I’m no accountant, but if I’m not mistaken, $4 trillion is an average of almost $50 billion a year, sniffingly close to $1 billion a week, and hauntingly near to two hundred million dollars a day.
And no apology or denial offered. You’d think that, at the very least, the Chairman of the Joint Chiefs of Staff would turn in (or be ceremoniously stripped of), one of his stars. Our Pentagonists simply do not know how $25 million drifted out under the door each and every hour of an eight-hour day for eighty-one years.
Fortunately, I have a solution.
If the 18 generals we employed when we won WW2, shared a nice, roomy office in Washington, and had Amazon run their warehouse, it would solve the problem, and free up 6 ½ million square feet of prime real estate in Arlington, Virginia
Just think of the advantages. Two-day delivery of weapons to Ukraine, one if they sign up for Prime. Annual accounting that balances income and expenses. Perhaps some vague idea of why the military budget (that portion we are allowed to see) takes up 42% of our discretionary annual federal budget. Maybe a few bucks (or billions of bucks) left over to repair a bridge, build a school, or house some homeless people. And what’s office space worth in Arlington? Put that in the bank as well.
Is it defensible that a nation that can’t afford healthcare, schools, or homes for its citizens, can’t even account for its military?

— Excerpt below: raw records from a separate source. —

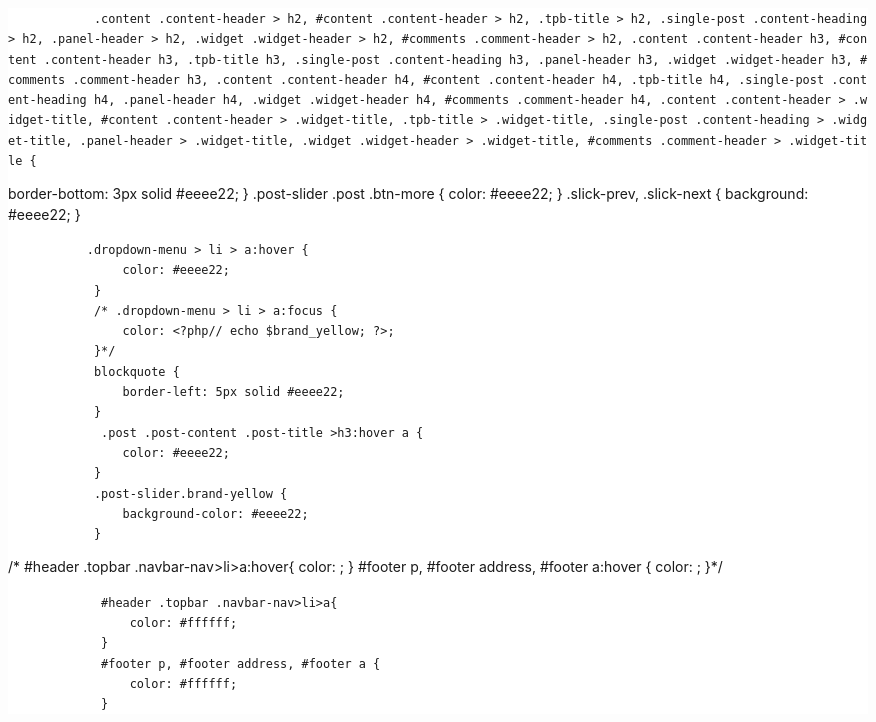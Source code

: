                 .content .content-header > h2, #content .content-header > h2, .tpb-title > h2, .single-post .content-heading > h2, .panel-header > h2, .widget .widget-header > h2, #comments .comment-header > h2, .content .content-header h3, #content .content-header h3, .tpb-title h3, .single-post .content-heading h3, .panel-header h3, .widget .widget-header h3, #comments .comment-header h3, .content .content-header h4, #content .content-header h4, .tpb-title h4, .single-post .content-heading h4, .panel-header h4, .widget .widget-header h4, #comments .comment-header h4, .content .content-header > .widget-title, #content .content-header > .widget-title, .tpb-title > .widget-title, .single-post .content-heading > .widget-title, .panel-header > .widget-title, .widget .widget-header > .widget-title, #comments .comment-header > .widget-title {

border-bottom: 3px solid #eeee22;
}
                .post-slider .post .btn-more {
                    color: #eeee22;
                }
                .slick-prev, .slick-next {
                    background: #eeee22;
                }
                
               .dropdown-menu > li > a:hover {
                    color: #eeee22;
                }
                /* .dropdown-menu > li > a:focus {
                    color: <?php// echo $brand_yellow; ?>;
                }*/
                blockquote {
                    border-left: 5px solid #eeee22;
                }
                 .post .post-content .post-title >h3:hover a {
                    color: #eeee22;
                }
                .post-slider.brand-yellow {
                    background-color: #eeee22;
                }
/*                 #header .topbar .navbar-nav>li>a:hover{
                     color: ;
                 }
                  #footer p, #footer address, #footer a:hover {
                     color: ;
                 }*/
               
               

              
              
              

	                
        
                        
                 #header .topbar .navbar-nav>li>a{
                     color: #ffffff;
                 }
                 #footer p, #footer address, #footer a {
                     color: #ffffff;
                 }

Nope. But my stripped-down, souped-up solution makes too much common sense to ever get through a congressional subcommittee, much less a well paid-off Senate.
To quote the late, great, Will Rogers, “There are three kinds of men. The one that learns by reading. The few who learn by observation. The rest of them have to pee on the electric fence for themselves.”
And, in the Pentagon, sometimes even that last one doesn’t work.